Rasa keadilan masyarakat pun terus tersakiti oleh proses hukum yang tidak jelas dan putusan pengadilan yang tidak memenuhi harapan masyarakat. Rasa muak dan sakit terhadap penegakan hukum terus menumpuk. Keadaan ini sama persis seperti digambarkan Mestrovic  sebagai ’’hukum yang hakikatnya bukan hukum’’. Akibatnya, hukum tidak mendapat legitimasi di mata masyarakat karena dianggap tidak bisa memenuhi harapan mereka.

Keadaan inilah yang mendorong kelahiran perilaku menyimpang di masyarakat, seperti perilaku predator tadi. Karena itu, penegakan hukum secara baik, benar, dan tidak pandang bulu merupakan terapi fundamental bagi permasalahan sosial di Indonesia.

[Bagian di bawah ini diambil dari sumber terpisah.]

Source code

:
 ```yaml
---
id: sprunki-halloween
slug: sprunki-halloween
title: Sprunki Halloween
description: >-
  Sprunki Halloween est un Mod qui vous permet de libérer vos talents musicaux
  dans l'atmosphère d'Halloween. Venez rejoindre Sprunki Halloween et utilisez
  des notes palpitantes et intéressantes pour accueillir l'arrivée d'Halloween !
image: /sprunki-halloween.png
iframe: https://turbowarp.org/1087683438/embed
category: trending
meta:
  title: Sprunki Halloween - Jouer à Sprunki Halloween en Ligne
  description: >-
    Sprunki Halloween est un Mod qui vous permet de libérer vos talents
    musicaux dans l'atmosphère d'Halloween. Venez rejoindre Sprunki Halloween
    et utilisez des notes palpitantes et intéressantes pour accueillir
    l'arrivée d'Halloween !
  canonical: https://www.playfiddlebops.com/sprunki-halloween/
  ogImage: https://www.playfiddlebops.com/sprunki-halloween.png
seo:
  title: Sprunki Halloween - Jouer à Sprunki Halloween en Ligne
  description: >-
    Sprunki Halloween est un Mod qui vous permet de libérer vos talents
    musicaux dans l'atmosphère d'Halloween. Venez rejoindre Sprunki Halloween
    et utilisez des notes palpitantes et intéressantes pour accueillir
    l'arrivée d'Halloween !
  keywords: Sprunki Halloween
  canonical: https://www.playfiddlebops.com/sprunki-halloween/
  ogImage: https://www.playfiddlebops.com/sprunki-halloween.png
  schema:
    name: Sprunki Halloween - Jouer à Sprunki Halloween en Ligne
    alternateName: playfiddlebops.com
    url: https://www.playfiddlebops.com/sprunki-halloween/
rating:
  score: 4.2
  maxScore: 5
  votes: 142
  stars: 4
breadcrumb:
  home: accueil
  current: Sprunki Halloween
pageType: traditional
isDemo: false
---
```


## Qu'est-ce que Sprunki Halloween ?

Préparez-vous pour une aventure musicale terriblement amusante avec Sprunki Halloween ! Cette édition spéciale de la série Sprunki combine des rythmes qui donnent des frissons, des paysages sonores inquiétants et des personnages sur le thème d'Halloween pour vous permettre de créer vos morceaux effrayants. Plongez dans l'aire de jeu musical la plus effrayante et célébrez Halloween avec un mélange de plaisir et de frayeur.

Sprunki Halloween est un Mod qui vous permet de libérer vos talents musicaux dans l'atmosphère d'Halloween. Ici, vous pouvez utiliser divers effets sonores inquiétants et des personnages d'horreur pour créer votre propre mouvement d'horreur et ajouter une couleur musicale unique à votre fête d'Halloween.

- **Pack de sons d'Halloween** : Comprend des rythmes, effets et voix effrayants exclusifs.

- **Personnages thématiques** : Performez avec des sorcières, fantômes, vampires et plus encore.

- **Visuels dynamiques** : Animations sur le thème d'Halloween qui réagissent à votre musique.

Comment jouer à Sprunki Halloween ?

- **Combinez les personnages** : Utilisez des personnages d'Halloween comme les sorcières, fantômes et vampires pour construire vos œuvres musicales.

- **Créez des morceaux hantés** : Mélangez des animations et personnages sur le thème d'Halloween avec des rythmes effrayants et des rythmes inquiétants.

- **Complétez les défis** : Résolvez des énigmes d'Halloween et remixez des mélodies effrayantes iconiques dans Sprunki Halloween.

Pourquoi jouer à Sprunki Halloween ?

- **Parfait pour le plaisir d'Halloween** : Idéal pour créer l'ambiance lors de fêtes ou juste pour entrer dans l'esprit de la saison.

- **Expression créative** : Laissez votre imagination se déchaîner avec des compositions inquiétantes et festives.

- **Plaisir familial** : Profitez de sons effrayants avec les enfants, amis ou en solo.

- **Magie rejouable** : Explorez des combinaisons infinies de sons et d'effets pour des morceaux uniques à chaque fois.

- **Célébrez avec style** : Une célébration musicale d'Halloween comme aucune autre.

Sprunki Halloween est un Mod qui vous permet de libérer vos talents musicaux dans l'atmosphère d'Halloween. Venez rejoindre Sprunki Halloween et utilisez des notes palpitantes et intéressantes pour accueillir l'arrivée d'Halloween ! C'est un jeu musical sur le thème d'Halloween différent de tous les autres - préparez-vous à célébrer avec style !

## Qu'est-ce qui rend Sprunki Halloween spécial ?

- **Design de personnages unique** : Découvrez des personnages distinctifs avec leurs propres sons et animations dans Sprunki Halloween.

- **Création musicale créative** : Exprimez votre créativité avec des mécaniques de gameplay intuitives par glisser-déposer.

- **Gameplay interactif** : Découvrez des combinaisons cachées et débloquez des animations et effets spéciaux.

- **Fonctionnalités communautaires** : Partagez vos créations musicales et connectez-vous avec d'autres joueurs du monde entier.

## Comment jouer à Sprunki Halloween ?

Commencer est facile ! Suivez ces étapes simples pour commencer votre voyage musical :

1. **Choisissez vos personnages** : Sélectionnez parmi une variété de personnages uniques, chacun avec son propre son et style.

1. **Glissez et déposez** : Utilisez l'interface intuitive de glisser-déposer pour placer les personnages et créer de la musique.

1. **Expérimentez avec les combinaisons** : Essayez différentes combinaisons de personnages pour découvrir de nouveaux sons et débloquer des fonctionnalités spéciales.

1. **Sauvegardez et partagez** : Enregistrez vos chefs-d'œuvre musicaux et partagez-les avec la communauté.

Semisal penghukuman koruptor secara berani dan benar, tentu tidak saja dipahami sebagai upaya mengembalikan kerugian negara dan menghukum pelaku; tapi juga menjadi sarana penting menyelamatkan situasi masyarakat dari perilaku menyimpang, terutama kemewabahan perilaku predator.

Tanpa penanganan penegakan hukum yang serius, baik, dan memenuhi ekspektasi publik maka perilaku predator akan terus muncul secara episodik dengan pelaku, tempat, dan alasan berbeda-beda.